- [Supplied information]:
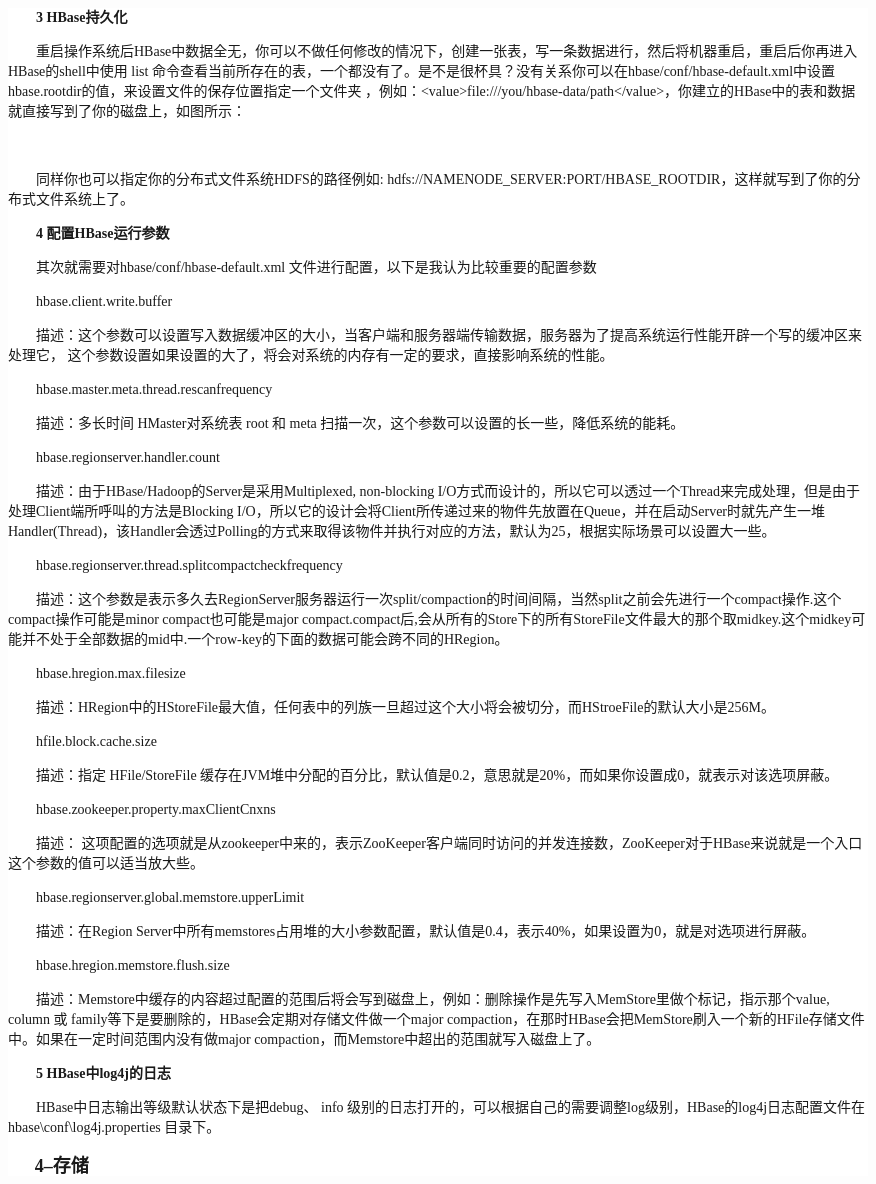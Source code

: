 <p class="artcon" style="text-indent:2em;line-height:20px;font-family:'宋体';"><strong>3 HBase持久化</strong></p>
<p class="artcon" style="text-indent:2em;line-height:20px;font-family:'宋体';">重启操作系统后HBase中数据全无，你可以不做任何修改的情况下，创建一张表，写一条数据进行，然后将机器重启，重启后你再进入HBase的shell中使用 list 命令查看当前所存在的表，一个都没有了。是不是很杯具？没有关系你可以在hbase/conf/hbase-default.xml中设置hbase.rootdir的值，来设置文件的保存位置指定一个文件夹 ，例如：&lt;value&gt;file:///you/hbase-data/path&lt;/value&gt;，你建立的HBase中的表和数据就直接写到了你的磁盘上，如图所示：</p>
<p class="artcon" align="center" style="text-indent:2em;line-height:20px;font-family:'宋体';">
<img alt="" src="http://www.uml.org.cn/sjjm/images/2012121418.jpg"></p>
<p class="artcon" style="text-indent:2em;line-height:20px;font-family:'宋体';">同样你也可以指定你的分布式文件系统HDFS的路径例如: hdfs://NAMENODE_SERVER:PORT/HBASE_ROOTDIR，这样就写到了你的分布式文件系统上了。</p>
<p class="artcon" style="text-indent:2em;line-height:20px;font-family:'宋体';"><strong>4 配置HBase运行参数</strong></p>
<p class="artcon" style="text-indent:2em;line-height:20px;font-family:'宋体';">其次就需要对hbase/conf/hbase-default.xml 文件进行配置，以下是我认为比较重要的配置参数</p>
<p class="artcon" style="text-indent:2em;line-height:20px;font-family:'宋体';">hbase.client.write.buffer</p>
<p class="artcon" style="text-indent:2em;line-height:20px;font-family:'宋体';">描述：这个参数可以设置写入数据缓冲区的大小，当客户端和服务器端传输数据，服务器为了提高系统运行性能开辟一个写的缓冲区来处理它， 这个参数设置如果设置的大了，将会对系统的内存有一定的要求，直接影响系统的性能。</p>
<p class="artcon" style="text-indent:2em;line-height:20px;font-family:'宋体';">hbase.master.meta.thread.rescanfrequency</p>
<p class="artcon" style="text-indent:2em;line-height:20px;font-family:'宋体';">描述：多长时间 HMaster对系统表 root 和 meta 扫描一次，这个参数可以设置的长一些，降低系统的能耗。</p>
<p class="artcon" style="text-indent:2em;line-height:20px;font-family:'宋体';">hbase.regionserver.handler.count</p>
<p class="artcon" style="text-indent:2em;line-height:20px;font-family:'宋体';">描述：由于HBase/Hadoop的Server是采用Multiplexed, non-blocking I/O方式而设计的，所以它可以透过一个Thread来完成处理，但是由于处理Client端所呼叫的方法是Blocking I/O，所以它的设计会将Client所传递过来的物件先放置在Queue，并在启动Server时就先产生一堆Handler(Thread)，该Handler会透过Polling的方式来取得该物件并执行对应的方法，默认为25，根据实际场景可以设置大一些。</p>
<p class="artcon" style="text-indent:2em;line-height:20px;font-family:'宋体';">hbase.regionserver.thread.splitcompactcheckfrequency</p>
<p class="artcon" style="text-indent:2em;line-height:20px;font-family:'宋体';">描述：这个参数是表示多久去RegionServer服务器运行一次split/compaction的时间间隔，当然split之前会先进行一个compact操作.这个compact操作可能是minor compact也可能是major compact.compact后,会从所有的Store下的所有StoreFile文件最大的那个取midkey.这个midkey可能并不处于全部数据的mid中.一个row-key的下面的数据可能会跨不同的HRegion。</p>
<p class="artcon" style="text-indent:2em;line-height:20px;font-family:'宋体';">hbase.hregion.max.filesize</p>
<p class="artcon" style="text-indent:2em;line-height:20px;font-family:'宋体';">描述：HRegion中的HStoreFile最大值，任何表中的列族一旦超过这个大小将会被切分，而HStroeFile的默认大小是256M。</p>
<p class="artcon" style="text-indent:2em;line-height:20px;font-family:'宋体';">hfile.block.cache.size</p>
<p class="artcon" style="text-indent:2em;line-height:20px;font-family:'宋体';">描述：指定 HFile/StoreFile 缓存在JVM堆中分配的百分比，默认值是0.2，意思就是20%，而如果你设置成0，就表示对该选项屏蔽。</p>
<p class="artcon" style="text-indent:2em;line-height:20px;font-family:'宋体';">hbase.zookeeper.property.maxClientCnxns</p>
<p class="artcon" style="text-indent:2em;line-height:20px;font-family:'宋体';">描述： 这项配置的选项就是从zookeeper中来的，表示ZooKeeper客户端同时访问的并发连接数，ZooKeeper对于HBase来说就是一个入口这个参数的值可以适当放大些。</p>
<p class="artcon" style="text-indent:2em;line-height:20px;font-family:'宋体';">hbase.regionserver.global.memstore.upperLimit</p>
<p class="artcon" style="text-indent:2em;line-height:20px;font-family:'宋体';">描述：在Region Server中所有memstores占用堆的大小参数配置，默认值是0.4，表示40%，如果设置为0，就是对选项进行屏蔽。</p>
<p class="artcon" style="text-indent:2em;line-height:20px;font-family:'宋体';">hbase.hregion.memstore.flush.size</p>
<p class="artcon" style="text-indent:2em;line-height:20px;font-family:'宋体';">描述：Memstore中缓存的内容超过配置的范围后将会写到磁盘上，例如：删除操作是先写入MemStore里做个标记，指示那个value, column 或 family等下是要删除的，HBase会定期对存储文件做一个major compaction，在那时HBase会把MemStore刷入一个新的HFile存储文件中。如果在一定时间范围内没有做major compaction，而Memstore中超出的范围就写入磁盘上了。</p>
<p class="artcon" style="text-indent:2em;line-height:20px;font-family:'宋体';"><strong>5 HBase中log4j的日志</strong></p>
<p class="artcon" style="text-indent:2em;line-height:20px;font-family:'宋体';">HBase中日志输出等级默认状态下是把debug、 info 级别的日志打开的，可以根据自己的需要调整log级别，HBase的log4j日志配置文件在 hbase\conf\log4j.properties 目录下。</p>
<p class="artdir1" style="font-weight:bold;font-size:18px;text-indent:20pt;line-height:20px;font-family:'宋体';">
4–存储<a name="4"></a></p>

- [Work request]: Return all lines from the material that contain "default".

- [Answer]:
<p class="artcon" style="text-indent:2em;line-height:20px;font-family:'宋体';">重启操作系统后HBase中数据全无，你可以不做任何修改的情况下，创建一张表，写一条数据进行，然后将机器重启，重启后你再进入HBase的shell中使用 list 命令查看当前所存在的表，一个都没有了。是不是很杯具？没有关系你可以在hbase/conf/hbase-default.xml中设置hbase.rootdir的值，来设置文件的保存位置指定一个文件夹 ，例如：&lt;value&gt;file:///you/hbase-data/path&lt;/value&gt;，你建立的HBase中的表和数据就直接写到了你的磁盘上，如图所示：</p>
<p class="artcon" style="text-indent:2em;line-height:20px;font-family:'宋体';">其次就需要对hbase/conf/hbase-default.xml 文件进行配置，以下是我认为比较重要的配置参数</p>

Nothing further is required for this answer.